Tuesday, August 17, 2010

Weather that will kill you

Heavy weather is the nemesis of the VFR pilot. When I finish my private pilot's license, I will be authorized to fly under Visual Flight Rules (VFR), meaning that the visibility and cloud cover must meet certain parameters or I am forbidden to fly. This is because flying in poor visibility can be disorienting, and without special training and a good amount of experience, pilots can become disoriented very quickly in Instrument Meteorological Conditions (IMC.)

VFR into IMC flight is not just a leading cause of accidents in the general aviation community, it is a leading cause of fatal accidents in the general aviation community.
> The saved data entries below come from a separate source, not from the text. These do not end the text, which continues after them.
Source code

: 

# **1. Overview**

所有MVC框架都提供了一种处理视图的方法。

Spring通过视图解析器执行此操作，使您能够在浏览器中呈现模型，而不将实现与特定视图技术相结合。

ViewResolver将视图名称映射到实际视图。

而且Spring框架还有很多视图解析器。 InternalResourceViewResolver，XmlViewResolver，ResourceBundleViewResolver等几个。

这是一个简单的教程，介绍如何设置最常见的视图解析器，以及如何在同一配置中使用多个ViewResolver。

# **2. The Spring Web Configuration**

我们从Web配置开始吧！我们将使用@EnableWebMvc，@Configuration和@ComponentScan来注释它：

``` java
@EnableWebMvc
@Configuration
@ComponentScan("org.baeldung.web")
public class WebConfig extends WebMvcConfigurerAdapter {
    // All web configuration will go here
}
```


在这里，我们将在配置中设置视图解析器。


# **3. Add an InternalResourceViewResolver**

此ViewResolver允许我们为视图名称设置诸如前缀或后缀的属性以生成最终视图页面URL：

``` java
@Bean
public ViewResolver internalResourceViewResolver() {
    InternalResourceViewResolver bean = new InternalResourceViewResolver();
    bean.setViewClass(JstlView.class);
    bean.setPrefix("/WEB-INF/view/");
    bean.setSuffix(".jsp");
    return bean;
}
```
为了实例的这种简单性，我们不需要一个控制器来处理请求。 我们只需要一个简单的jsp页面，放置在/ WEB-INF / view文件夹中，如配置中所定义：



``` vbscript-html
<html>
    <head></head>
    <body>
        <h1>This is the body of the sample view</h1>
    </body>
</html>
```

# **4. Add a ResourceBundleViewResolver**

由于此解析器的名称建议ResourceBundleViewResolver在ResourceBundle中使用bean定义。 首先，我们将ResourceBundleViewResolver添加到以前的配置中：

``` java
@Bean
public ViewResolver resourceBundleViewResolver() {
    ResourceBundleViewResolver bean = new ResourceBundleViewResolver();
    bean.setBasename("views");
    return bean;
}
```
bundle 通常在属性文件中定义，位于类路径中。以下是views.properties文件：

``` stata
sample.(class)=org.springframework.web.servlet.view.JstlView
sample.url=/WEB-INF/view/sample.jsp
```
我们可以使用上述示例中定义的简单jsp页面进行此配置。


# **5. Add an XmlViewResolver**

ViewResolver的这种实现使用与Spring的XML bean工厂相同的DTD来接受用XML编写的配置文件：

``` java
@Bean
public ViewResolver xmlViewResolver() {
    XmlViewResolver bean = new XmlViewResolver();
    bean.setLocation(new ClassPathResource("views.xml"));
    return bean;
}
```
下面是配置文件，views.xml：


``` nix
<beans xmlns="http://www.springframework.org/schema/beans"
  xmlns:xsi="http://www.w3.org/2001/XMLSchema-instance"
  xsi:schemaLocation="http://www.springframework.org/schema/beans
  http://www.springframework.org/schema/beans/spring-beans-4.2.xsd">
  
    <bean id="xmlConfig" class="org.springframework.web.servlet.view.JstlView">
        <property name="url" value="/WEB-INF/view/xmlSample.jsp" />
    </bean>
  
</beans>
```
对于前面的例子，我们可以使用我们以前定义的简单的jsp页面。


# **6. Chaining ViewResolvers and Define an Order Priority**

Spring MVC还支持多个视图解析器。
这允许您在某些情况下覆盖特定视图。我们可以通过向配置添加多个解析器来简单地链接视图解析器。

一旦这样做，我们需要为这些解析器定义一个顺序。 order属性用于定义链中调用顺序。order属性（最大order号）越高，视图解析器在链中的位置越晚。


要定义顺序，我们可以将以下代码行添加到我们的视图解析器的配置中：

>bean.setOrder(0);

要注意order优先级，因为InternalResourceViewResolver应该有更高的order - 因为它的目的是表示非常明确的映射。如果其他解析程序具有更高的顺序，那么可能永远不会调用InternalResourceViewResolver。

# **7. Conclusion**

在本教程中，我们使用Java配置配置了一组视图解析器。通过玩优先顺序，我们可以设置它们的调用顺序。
As such it is imperative for pilots to check, cross-check, and double-check the weather before flying. And even if you do, the weather can catch you off-guard.

So it happened that the other day, my instructor and I were debating whether to leave the ground. I was scheduled for a solo flight, but winds aloft were gusting at 20 knots or so and winds on the ground were pushing 10 to 15 knots, which in a Cessna 152 is significant. We checked the weather and saw a storm cell South of us that was moving Northwest, and it looked as though it would track away from us. Wanting to take advantage of the challenging wind conditions to practice ground-reference maneuvers, we took off and flew North, finding a field to practice turns around a point on.

As we descended to 800 feet and began our turns around a point, I noticed the wind stiffening. It felt like we were in a kite; as I turned around the southern point of the circle the wind rudely shoved us North, and as I turned around the northern point of the circle the we skidded and weathervaned with the wind. It was definitely a struggle to keep the maneuver going within the Practical Test Standards, but I somehow managed to keep the plane more or less within the tolerances.

As we transitioned from left turns to right turns, Bryan looked towards the airport and said, "We better turn back." I looked out the window towards the field, and all I could see was a wall of clouds towering into the sky. There was visible rain pouring out the bottom of the clouds, and it was clearly moving toward us.

This was a decision point. The storm was still south of the field, but it was obviously moving over the airport. We could race the clouds back to Winter Haven and hope for the best, or we could stay aloft and wait out the storm, or we could divert to another field, probably Kissimmee. The storm was closing fast and we decided to head for Winter Haven, only two miles away.

That two miles took a loooong time to fly in our tiny 152. We made an abbreviated traffic pattern, entering on a left base for runway 5. I was descending through 800 feet and I knew this was going to be close; the rain was on the other side of a lake that sits off the end of runway 5.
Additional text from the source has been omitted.